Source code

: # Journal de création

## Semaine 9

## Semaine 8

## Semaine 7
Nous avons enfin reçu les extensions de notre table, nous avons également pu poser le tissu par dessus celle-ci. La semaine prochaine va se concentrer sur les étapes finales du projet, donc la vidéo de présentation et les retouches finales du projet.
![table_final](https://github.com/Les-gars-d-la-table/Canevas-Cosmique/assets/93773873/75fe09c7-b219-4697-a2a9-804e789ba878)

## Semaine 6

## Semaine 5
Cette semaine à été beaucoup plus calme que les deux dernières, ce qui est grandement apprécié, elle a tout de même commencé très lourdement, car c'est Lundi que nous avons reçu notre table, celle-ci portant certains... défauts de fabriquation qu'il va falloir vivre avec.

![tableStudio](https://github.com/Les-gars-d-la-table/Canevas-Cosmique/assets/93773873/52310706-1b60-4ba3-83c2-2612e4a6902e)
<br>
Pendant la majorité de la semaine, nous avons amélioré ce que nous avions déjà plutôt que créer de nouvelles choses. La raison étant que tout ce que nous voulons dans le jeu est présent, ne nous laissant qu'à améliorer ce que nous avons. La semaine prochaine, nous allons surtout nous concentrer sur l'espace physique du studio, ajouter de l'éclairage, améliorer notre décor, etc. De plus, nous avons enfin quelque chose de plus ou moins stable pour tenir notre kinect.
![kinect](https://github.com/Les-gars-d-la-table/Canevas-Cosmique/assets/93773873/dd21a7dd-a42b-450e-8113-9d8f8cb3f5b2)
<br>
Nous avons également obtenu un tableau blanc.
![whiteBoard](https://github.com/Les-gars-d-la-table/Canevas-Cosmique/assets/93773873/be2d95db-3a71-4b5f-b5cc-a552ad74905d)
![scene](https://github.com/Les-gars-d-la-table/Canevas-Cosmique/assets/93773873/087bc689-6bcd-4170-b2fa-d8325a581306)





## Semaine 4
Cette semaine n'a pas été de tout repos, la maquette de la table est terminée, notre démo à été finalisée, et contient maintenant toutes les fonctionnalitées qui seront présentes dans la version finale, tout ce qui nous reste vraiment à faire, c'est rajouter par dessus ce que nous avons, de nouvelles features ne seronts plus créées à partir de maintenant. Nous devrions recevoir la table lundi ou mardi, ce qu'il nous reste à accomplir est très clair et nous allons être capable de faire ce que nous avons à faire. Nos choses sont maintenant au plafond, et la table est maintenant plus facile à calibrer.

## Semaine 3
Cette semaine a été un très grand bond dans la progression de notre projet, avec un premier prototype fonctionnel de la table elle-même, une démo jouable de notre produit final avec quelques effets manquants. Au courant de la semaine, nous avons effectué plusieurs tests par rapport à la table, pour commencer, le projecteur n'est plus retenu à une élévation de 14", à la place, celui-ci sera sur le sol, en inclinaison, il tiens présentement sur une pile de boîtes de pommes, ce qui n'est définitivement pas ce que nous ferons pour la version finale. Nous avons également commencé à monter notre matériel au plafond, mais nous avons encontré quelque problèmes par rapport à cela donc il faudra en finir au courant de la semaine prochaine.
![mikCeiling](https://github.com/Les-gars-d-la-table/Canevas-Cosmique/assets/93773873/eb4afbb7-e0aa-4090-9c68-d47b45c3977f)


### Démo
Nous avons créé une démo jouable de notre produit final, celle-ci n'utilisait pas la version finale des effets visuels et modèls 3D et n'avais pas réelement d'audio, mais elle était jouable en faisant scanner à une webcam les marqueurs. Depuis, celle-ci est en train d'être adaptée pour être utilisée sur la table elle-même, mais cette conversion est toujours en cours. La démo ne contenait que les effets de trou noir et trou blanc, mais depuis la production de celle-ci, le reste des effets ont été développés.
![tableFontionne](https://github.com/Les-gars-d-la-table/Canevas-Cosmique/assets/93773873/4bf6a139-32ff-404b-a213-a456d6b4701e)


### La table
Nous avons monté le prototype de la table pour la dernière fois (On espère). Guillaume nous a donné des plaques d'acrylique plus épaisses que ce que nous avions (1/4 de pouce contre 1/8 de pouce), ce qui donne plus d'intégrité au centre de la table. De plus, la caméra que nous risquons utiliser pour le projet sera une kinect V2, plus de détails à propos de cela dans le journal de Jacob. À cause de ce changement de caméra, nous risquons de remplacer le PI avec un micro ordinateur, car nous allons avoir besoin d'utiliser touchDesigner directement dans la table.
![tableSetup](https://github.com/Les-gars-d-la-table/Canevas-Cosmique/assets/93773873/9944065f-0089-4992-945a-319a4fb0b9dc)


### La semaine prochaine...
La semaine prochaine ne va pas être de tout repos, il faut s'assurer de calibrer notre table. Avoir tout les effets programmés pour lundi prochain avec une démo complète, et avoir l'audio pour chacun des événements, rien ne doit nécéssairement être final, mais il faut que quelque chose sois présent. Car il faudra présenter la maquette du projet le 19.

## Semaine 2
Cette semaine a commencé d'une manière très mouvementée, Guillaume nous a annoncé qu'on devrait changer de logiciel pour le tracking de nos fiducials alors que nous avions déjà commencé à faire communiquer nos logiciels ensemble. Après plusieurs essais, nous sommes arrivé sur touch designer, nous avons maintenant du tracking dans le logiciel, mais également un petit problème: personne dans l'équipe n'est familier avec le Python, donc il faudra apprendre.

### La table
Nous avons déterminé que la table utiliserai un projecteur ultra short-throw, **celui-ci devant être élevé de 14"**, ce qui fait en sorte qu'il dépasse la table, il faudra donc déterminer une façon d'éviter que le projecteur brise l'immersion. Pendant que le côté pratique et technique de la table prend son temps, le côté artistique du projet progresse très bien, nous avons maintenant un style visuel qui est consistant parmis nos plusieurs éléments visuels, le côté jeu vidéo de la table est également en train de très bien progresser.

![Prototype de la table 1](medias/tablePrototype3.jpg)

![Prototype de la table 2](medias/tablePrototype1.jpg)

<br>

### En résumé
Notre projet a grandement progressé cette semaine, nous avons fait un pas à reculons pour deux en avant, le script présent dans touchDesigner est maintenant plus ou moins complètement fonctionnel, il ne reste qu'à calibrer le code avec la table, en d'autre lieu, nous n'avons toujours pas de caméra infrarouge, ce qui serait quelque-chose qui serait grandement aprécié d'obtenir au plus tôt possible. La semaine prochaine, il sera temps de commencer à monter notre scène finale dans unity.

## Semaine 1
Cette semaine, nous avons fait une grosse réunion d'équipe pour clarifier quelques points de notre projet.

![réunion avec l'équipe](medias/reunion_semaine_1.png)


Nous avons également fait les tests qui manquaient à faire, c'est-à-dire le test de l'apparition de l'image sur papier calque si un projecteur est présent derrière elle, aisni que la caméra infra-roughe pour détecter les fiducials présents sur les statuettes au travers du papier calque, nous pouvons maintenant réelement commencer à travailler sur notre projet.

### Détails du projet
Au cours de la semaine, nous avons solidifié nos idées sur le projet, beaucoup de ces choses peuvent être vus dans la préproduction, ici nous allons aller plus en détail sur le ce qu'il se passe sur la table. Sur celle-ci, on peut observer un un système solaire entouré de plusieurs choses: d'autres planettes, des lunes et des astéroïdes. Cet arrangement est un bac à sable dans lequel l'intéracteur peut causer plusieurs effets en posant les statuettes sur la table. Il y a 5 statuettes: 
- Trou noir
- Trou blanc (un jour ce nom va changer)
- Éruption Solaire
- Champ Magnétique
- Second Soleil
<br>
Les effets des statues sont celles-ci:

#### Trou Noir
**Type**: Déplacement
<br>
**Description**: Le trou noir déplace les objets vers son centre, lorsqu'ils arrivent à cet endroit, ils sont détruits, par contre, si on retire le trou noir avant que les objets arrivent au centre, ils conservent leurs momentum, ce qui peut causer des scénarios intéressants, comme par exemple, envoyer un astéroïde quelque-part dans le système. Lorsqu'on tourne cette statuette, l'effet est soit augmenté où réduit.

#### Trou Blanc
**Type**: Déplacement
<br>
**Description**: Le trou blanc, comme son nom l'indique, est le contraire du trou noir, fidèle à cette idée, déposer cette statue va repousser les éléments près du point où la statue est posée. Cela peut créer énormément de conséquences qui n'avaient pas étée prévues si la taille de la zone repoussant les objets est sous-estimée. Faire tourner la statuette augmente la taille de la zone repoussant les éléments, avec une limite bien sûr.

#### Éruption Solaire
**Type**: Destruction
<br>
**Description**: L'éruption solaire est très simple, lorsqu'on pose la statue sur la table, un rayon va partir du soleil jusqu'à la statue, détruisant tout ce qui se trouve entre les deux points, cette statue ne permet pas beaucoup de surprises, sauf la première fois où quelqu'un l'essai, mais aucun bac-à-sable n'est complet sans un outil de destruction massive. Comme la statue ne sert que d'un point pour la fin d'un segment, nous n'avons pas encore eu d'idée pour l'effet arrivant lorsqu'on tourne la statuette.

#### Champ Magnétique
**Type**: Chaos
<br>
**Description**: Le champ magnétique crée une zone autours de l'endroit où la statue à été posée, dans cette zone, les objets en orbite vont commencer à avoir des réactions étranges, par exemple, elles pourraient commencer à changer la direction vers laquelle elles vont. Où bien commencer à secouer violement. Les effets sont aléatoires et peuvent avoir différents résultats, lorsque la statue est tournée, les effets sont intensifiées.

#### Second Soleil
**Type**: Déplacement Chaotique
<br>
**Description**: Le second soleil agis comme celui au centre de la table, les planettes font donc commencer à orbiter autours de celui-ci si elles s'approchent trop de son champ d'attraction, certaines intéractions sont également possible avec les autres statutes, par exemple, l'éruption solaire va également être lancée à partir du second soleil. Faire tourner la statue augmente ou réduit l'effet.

++++++++++++++++++++

Extract the lines of the preceding material that run from the line with "Nous avons monté" through the line with "## Semaine 2", inclusive, reproducing them exactly and adding nothing.

■ EXPECTED ANSWER
Nous avons monté le prototype de la table pour la dernière fois (On espère). Guillaume nous a donné des plaques d'acrylique plus épaisses que ce que nous avions (1/4 de pouce contre 1/8 de pouce), ce qui donne plus d'intégrité au centre de la table. De plus, la caméra que nous risquons utiliser pour le projet sera une kinect V2, plus de détails à propos de cela dans le journal de Jacob. À cause de ce changement de caméra, nous risquons de remplacer le PI avec un micro ordinateur, car nous allons avoir besoin d'utiliser touchDesigner directement dans la table.
![tableSetup](https://github.com/Les-gars-d-la-table/Canevas-Cosmique/assets/93773873/9944065f-0089-4992-945a-319a4fb0b9dc)


### La semaine prochaine...
La semaine prochaine ne va pas être de tout repos, il faut s'assurer de calibrer notre table. Avoir tout les effets programmés pour lundi prochain avec une démo complète, et avoir l'audio pour chacun des événements, rien ne doit nécéssairement être final, mais il faut que quelque chose sois présent. Car il faudra présenter la maquette du projet le 19.

## Semaine 2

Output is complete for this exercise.